Toutefois, ce qui me fait plaisir à distinguer aujourd'hui (en 1836), je n'étais pas injuste pour le beau vert de ces arbres.

Je sentais, bien plus que je ne me le disais nettement: leur forme est pitoyable, mais quelle verdure délicieuse et formant masse, avec de charmants labyrinthes où l'imagination se promène! Ce dernier détail est d'aujourd'hui. Je sentais alors, sans trop distinguer les causes. La sagacité, qui n'a jamais été mon fort, me manquait tout-à-fait, j'étais comme un cheval ombrageux qui ne voit pas ce qui est, mais des obstacles ou périls imaginaires. Le bon, c'est que mon cœur se montait, et je marchais fièrement aux plus grands périls. Je suis encore ainsi aujourd'hui.

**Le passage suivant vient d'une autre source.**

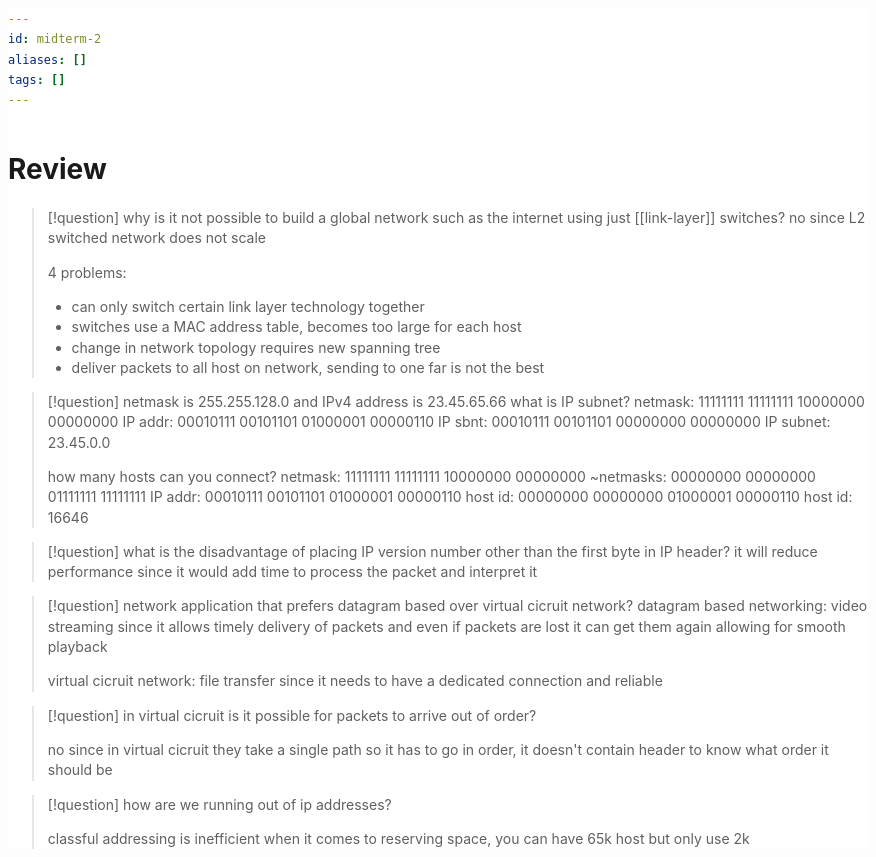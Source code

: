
 ```yaml
---
id: midterm-2
aliases: []
tags: []
---
```


# Review

> [!question] why is it not possible to build a global network such as the internet using just [[link-layer]] switches?
> no since L2 switched network does not scale
>
> 4 problems:
>
> - can only switch certain link layer technology together
> - switches use a MAC address table, becomes too large for each host
> - change in network topology requires new spanning tree
> - deliver packets to all host on network, sending to one far is not the best

> [!question] netmask is 255.255.128.0 and IPv4 address is 23.45.65.66
> what is IP subnet?
> netmask: 11111111 11111111 10000000 00000000
> IP addr: 00010111 00101101 01000001 00000110
> IP sbnt: 00010111 00101101 00000000 00000000
> IP subnet: 23.45.0.0
>
> how many hosts can you connect?
> netmask: 11111111 11111111 10000000 00000000
> ~netmasks: 00000000 00000000 01111111 11111111
> IP addr: 00010111 00101101 01000001 00000110
> host id: 00000000 00000000 01000001 00000110
> host id: 16646

> [!question] what is the disadvantage of placing IP version number other than the first byte in IP header?
> it will reduce performance since it would add time to process the packet and interpret it

> [!question] network application that prefers datagram based over virtual cicruit network?
> datagram based networking: video streaming since it allows timely delivery of packets and even if packets are lost it can get them again allowing for smooth playback
>
> virtual cicruit network: file transfer since it needs to have a dedicated connection and reliable

> [!question] in virtual cicruit is it possible for packets to arrive out of order?
>
> no since in virtual cicruit they take a single path so it has to go in order, it doesn't contain header to know what order it should be

> [!question] how are we running out of ip addresses?
>
> classful addressing is inefficient when it comes to reserving space, you can have 65k host but only use 2k
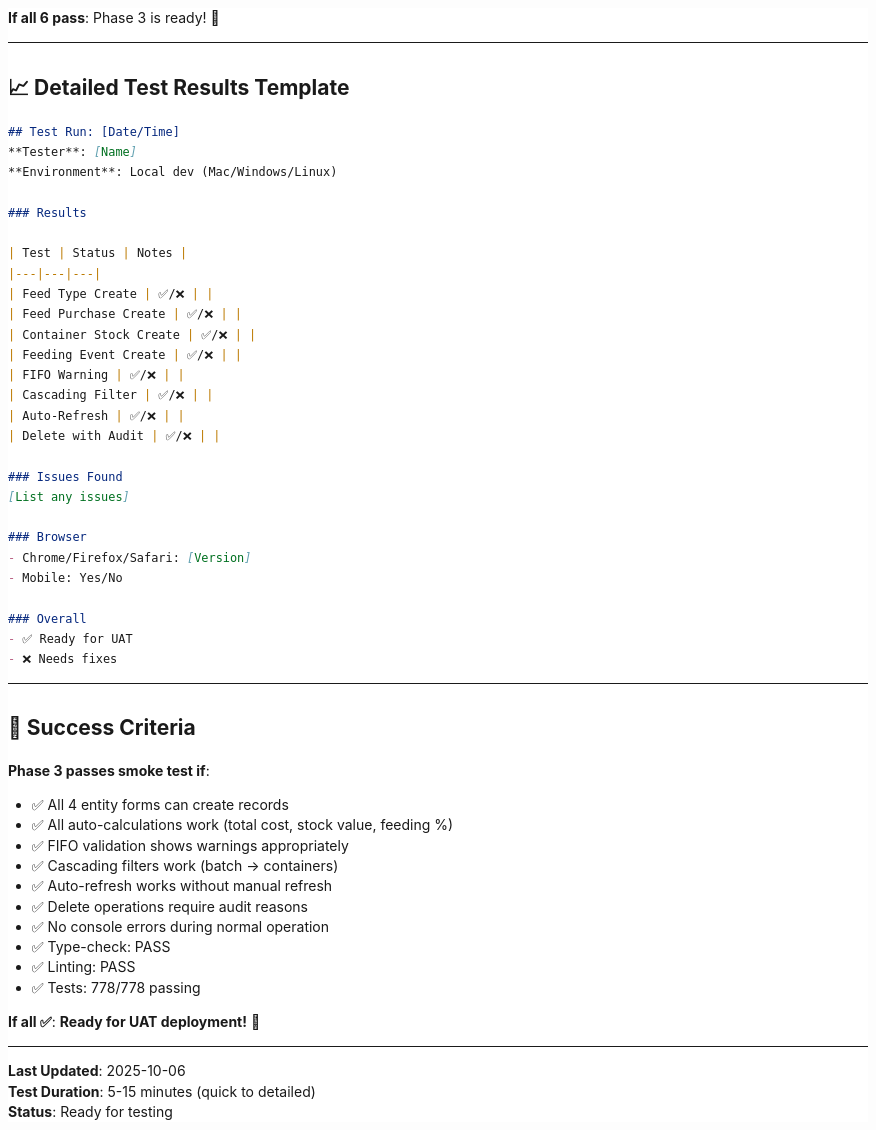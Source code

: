 **If all 6 pass**: Phase 3 is ready! 🚀

---

## 📈 Detailed Test Results Template

```markdown
## Test Run: [Date/Time]
**Tester**: [Name]
**Environment**: Local dev (Mac/Windows/Linux)

### Results

| Test | Status | Notes |
|---|---|---|
| Feed Type Create | ✅/❌ | |
| Feed Purchase Create | ✅/❌ | |
| Container Stock Create | ✅/❌ | |
| Feeding Event Create | ✅/❌ | |
| FIFO Warning | ✅/❌ | |
| Cascading Filter | ✅/❌ | |
| Auto-Refresh | ✅/❌ | |
| Delete with Audit | ✅/❌ | |

### Issues Found
[List any issues]

### Browser
- Chrome/Firefox/Safari: [Version]
- Mobile: Yes/No

### Overall
- ✅ Ready for UAT
- ❌ Needs fixes
```

---

## 🎊 Success Criteria

**Phase 3 passes smoke test if**:
- ✅ All 4 entity forms can create records
- ✅ All auto-calculations work (total cost, stock value, feeding %)
- ✅ FIFO validation shows warnings appropriately
- ✅ Cascading filters work (batch → containers)
- ✅ Auto-refresh works without manual refresh
- ✅ Delete operations require audit reasons
- ✅ No console errors during normal operation
- ✅ Type-check: PASS
- ✅ Linting: PASS
- ✅ Tests: 778/778 passing

**If all ✅**: **Ready for UAT deployment!** 🚀

---

**Last Updated**: 2025-10-06  
**Test Duration**: 5-15 minutes (quick to detailed)  
**Status**: Ready for testing


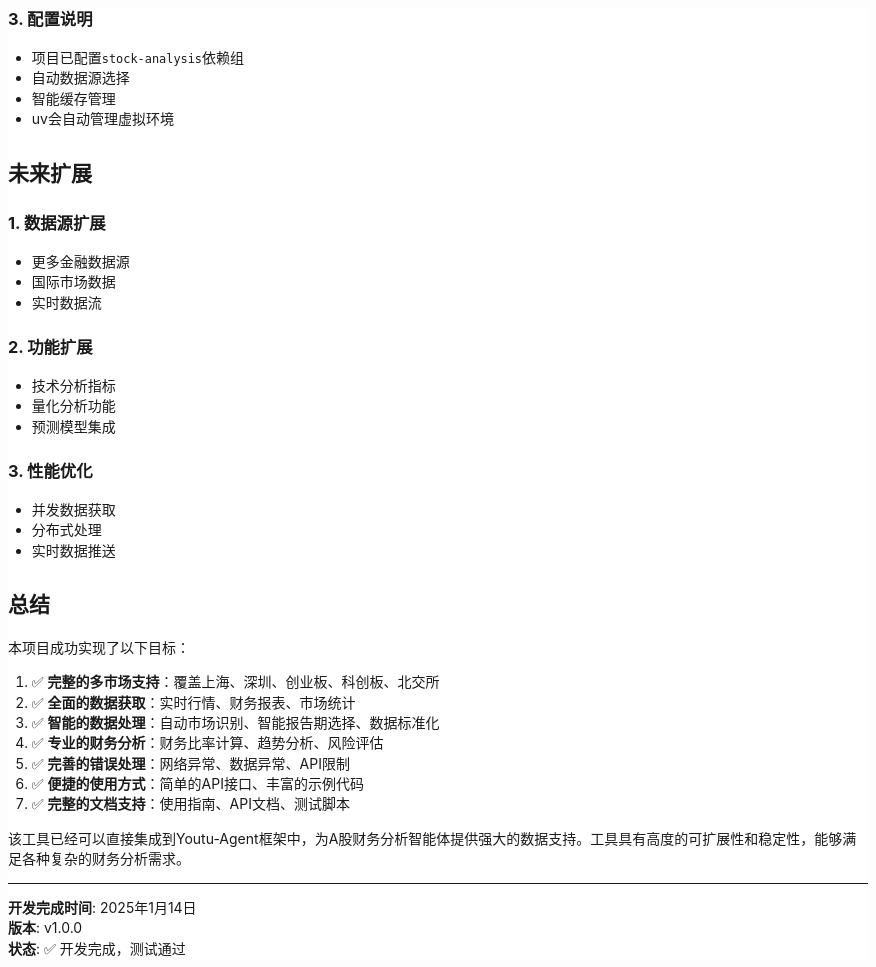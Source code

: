 ### 3. 配置说明
- 项目已配置`stock-analysis`依赖组
- 自动数据源选择
- 智能缓存管理
- uv会自动管理虚拟环境

## 未来扩展

### 1. 数据源扩展
- 更多金融数据源
- 国际市场数据
- 实时数据流

### 2. 功能扩展
- 技术分析指标
- 量化分析功能
- 预测模型集成

### 3. 性能优化
- 并发数据获取
- 分布式处理
- 实时数据推送

## 总结

本项目成功实现了以下目标：

1. ✅ **完整的多市场支持**：覆盖上海、深圳、创业板、科创板、北交所
2. ✅ **全面的数据获取**：实时行情、财务报表、市场统计
3. ✅ **智能的数据处理**：自动市场识别、智能报告期选择、数据标准化
4. ✅ **专业的财务分析**：财务比率计算、趋势分析、风险评估
5. ✅ **完善的错误处理**：网络异常、数据异常、API限制
6. ✅ **便捷的使用方式**：简单的API接口、丰富的示例代码
7. ✅ **完整的文档支持**：使用指南、API文档、测试脚本

该工具已经可以直接集成到Youtu-Agent框架中，为A股财务分析智能体提供强大的数据支持。工具具有高度的可扩展性和稳定性，能够满足各种复杂的财务分析需求。

---

**开发完成时间**: 2025年1月14日  
**版本**: v1.0.0  
**状态**: ✅ 开发完成，测试通过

Plus je me promenais dans Paris, plus il me déplaisait. La famille Daru avait de grandes bontés pour moi, Mme Cambon me faisait compliment sur ma redingote à l'artiste, couleur olive, avec revers en velours.

«Elle vous va fort bien», me disait-elle.

Mme Cambon voulut bien me conduire au Musée avec une partie de la famille et un M. Gorse ou Gosse, gros garçon commun, qui lui faisait un peu la cour. Elle, mourait de mélancolie pour avoir perdu, un an auparavant, une fille unique de seize ans.

On quitta le Musée, on m'offrit une place dans le fiacre; je revins à pied dans la boue et, amadoué par la bonté de Mme Cambon, j'ai la riche idée d'entrer chez elle. Je la trouve en tête à tête avec M. Gorse.

Je sentis cependant toute l'étendue ou une partie de l'étendue de ma sottise.

«Mais pourquoi n'êtes-vous pas monté en voiture?»me disait Mme Cambon étonnée.